Q:  Determine if google.ca, yahoo.ca, and facebook.com adhere to the
    first SHOULD clause in section 4.1 on p.31
    - nc -v google.ca http   OR   telnet google.ca http

HTTP  RFC 2616 (continued...)
--------------
  Standards: http://www.w3.org/Protocols/
  RFC: http://tools.ietf.org/html/rfc2616
       ftp://ftp.rfc-editor.org/in-notes/rfc2616.txt
  Errata:  http://skrb.org/ietf/http_errata.html
           http://purl.org/NET/http-errata
  Issues:  http://greenbytes.de/tech/webdav/draft-lafon-rfc2616bis-issues.html
  Mail Archives: http://lists.w3.org/Archives/Public/ietf-http-wg/

p.15
- ABNF extended with a "#rule" for comma-separated lists:
  ( *LWS element *( *LWS "," *LWS element ))  becomes  1#element
- implied *LWS can appear between any ajacent tokens or strings in the grammar

Q: Describe what this ABNF HTTP rule means:   2#3("foo")

p.15-16
- HTTP ABNF grammar is unaffected by LWS between tokens
- HTTP 1.1 lines can continue ("fold") onto multiple lines
  if the continuation line begins with a space or horizontal tab
- the only CRLF allowed is part of a continuation line
- if you want a real CRLF, or a non-ISO-8859-1 character, in a header
   field, encode it as RFC2047 (MIME)

Q: How can you fold a long line in HTTP 1.1?

p.17
- must double-quote special characters used in message headers
- some fields allow comments in parentheses

Q: What do HTTP comments look like in message headers?
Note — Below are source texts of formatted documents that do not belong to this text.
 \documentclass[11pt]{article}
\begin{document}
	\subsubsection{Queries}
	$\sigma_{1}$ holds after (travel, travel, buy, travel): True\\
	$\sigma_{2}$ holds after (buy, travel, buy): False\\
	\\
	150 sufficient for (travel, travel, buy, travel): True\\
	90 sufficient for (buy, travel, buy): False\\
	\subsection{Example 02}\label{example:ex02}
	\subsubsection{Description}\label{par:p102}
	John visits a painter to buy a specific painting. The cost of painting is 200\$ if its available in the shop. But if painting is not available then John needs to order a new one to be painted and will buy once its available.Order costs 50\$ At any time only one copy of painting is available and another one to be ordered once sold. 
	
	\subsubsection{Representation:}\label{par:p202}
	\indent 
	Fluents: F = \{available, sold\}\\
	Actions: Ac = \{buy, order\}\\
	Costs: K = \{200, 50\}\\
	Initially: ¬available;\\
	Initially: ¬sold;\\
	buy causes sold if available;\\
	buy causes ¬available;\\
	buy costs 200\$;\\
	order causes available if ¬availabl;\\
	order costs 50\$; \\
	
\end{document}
Q:  Can a relative Request-URI (client message to server) begin without
    a slash, i.e. can it be a relative pathname?  (5.1.2 p. 36)

Q: Can an HTTP client request an empty URI?  (5.1.2)
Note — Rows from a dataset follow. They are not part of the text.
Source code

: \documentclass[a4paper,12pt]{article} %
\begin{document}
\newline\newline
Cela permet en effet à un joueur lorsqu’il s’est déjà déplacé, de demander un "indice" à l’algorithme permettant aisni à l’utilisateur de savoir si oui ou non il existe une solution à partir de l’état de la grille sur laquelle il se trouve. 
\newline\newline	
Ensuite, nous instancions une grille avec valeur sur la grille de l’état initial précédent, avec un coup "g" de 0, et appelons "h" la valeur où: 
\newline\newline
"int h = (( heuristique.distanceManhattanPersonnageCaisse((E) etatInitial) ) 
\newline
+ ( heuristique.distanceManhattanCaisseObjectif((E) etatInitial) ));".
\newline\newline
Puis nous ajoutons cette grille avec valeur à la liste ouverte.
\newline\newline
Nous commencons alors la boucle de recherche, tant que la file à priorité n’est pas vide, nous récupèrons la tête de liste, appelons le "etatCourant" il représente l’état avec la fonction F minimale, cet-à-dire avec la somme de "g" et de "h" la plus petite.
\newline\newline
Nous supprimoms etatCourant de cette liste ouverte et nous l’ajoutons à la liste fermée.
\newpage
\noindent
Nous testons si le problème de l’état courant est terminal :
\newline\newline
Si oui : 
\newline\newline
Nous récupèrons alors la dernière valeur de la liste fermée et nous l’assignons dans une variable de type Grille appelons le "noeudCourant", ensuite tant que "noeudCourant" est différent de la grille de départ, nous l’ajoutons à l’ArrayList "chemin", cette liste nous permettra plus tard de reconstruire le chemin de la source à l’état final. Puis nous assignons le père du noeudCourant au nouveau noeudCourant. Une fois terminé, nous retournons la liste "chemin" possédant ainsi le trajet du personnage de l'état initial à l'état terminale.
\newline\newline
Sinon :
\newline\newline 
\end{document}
Q:  T/F If a URI or "Host:" header field specify a host name that is not
    recognized on this server, the server MUST forward the request to the
    other host name.  (5.2)

- "request header fields" - section 5.3 p.38
  - can only be extended with a protocol change
  - unknown fields are treated as "entity header" fields
- for HTTP 1.1, the Host field is required (14.23 p.129), but may be empty
  - see also the "MUST" paragraph in section 9 p.51
- for virtual hosts, an absolute URI over-rides the "Host:" header (p.38)
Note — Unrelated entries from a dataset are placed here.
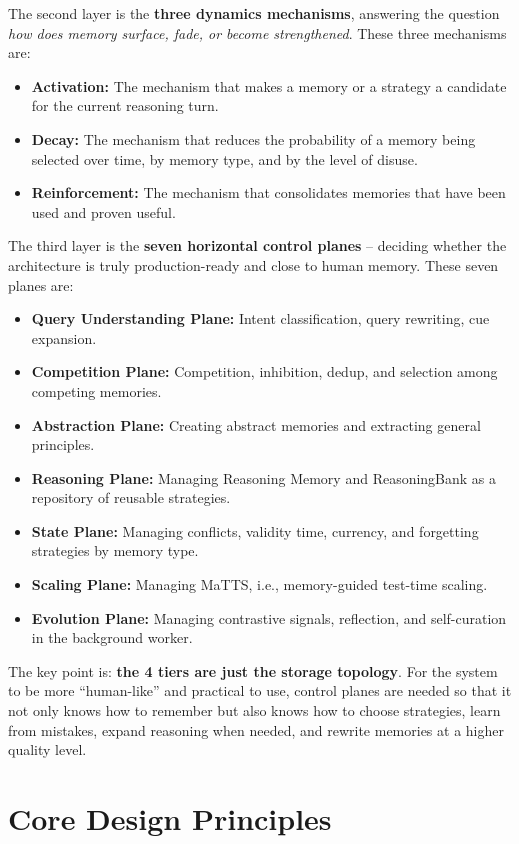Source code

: \documentclass[a4paper,12pt]{article}
\begin{document}
The second layer is the \textbf{three dynamics mechanisms}, answering the question \emph{how does memory surface, fade, or become strengthened}. These three mechanisms are:
\begin{itemize}
    \item \textbf{Activation:} The mechanism that makes a memory or a strategy a candidate for the current reasoning turn.
    \item \textbf{Decay:} The mechanism that reduces the probability of a memory being selected over time, by memory type, and by the level of disuse.
    \item \textbf{Reinforcement:} The mechanism that consolidates memories that have been used and proven useful.
\end{itemize}

The third layer is the \textbf{seven horizontal control planes} -- deciding whether the architecture is truly production-ready and close to human memory. These seven planes are:
\begin{itemize}
    \item \textbf{Query Understanding Plane:} Intent classification, query rewriting, cue expansion.
    \item \textbf{Competition Plane:} Competition, inhibition, dedup, and selection among competing memories.
    \item \textbf{Abstraction Plane:} Creating abstract memories and extracting general principles.
    \item \textbf{Reasoning Plane:} Managing Reasoning Memory and ReasoningBank as a repository of reusable strategies.
    \item \textbf{State Plane:} Managing conflicts, validity time, currency, and forgetting strategies by memory type.
    \item \textbf{Scaling Plane:} Managing MaTTS, i.e., memory-guided test-time scaling.
    \item \textbf{Evolution Plane:} Managing contrastive signals, reflection, and self-curation in the background worker.
\end{itemize}

The key point is: \textbf{the 4 tiers are just the storage topology}. For the system to be more ``human-like'' and practical to use, control planes are needed so that it not only knows how to remember but also knows how to choose strategies, learn from mistakes, expand reasoning when needed, and rewrite memories at a higher quality level.

\section{Core Design Principles}
\end{document}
Q: List the names of the mandatory request header fields for HTTP 1.1

Q:  T/F If you give the host name in a URI using HTTP 1.1, you don't
    need to send the Host: header field.

HTTP Status Code and Reason Phrase - section 6.1.1 p.39
----------------------------------
- 3 digits, machine-readable
  - only first digit has an assigned meaning (one of five) p.40
  - five "classes" of response, based on the first digit

Q: What are the five possible meanings of the first digit of an HTTP response?

Q:  T/F The "reason phrase" is defined by the HTTP protocol and should
    not be changed or replaced.

Q:  T/F HTTP 1.1 clients must understand the meaning all of the defined
    HTTP 1.1 status codes.

Q: T/F An HTTP client need only understand five classes of response code.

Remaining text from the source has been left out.